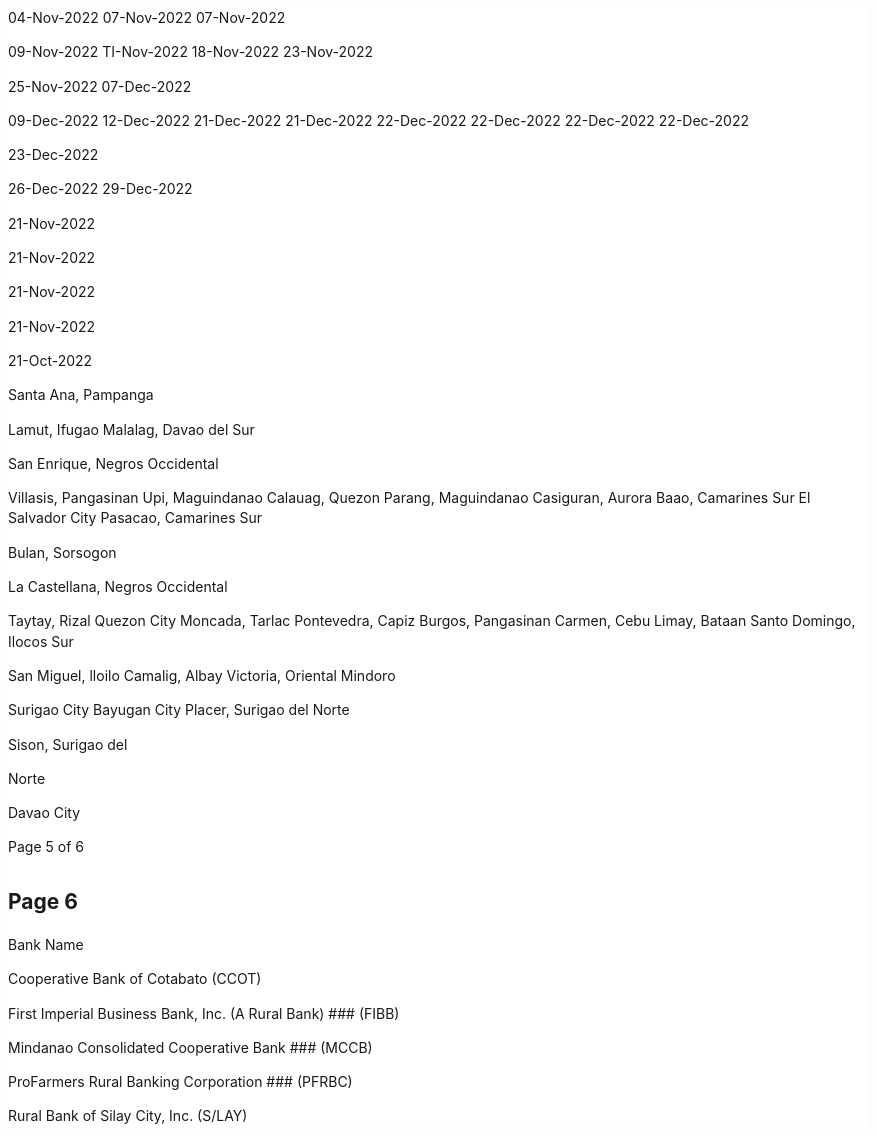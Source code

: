 04-Nov-2022 07-Nov-2022 07-Nov-2022

09-Nov-2022 TI-Nov-2022 18-Nov-2022 23-Nov-2022

25-Nov-2022 07-Dec-2022

09-Dec-2022 12-Dec-2022 21-Dec-2022 21-Dec-2022 22-Dec-2022 22-Dec-2022 22-Dec-2022 22-Dec-2022

23-Dec-2022

26-Dec-2022 29-Dec-2022

21-Nov-2022

21-Nov-2022

21-Nov-2022

21-Nov-2022

21-Oct-2022

Santa Ana, Pampanga

Lamut, Ifugao Malalag, Davao del Sur

San Enrique, Negros Occidental

Villasis, Pangasinan Upi, Maguindanao Calauag, Quezon Parang, Maguindanao Casiguran, Aurora Baao, Camarines Sur El Salvador City Pasacao, Camarines Sur

Bulan, Sorsogon

La Castellana, Negros Occidental

Taytay, Rizal Quezon City Moncada, Tarlac Pontevedra, Capiz Burgos, Pangasinan Carmen, Cebu Limay, Bataan Santo Domingo, Ilocos Sur

San Miguel, lloilo Camalig, Albay Victoria, Oriental Mindoro

Surigao City Bayugan City Placer, Surigao del Norte

Sison, Surigao del

Norte

Davao City

Page 5 of 6

## Page 6

Bank Name

Cooperative Bank of Cotabato (CCOT)

First Imperial Business Bank, Inc. (A Rural Bank) ### (FIBB)

Mindanao Consolidated Cooperative Bank ### (MCCB)

ProFarmers Rural Banking Corporation ### (PFRBC)

Rural Bank of Silay City, Inc. (S/LAY)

•••••

The answer must be the entries above, printed exactly, with no pictures.

## WRITTEN SOLUTION
Source code

: 04-Nov-2022 07-Nov-2022 07-Nov-2022

09-Nov-2022 TI-Nov-2022 18-Nov-2022 23-Nov-2022

25-Nov-2022 07-Dec-2022

09-Dec-2022 12-Dec-2022 21-Dec-2022 21-Dec-2022 22-Dec-2022 22-Dec-2022 22-Dec-2022 22-Dec-2022

23-Dec-2022

26-Dec-2022 29-Dec-2022

21-Nov-2022

21-Nov-2022

21-Nov-2022

21-Nov-2022

21-Oct-2022

Santa Ana, Pampanga

Lamut, Ifugao Malalag, Davao del Sur

San Enrique, Negros Occidental

Villasis, Pangasinan Upi, Maguindanao Calauag, Quezon Parang, Maguindanao Casiguran, Aurora Baao, Camarines Sur El Salvador City Pasacao, Camarines Sur

Bulan, Sorsogon

La Castellana, Negros Occidental

Taytay, Rizal Quezon City Moncada, Tarlac Pontevedra, Capiz Burgos, Pangasinan Carmen, Cebu Limay, Bataan Santo Domingo, Ilocos Sur

San Miguel, lloilo Camalig, Albay Victoria, Oriental Mindoro

Surigao City Bayugan City Placer, Surigao del Norte

Sison, Surigao del

Norte

Davao City

Page 5 of 6

## Page 6

Bank Name

Cooperative Bank of Cotabato (CCOT)

First Imperial Business Bank, Inc. (A Rural Bank) ### (FIBB)

Mindanao Consolidated Cooperative Bank ### (MCCB)

ProFarmers Rural Banking Corporation ### (PFRBC)

Rural Bank of Silay City, Inc. (S/LAY)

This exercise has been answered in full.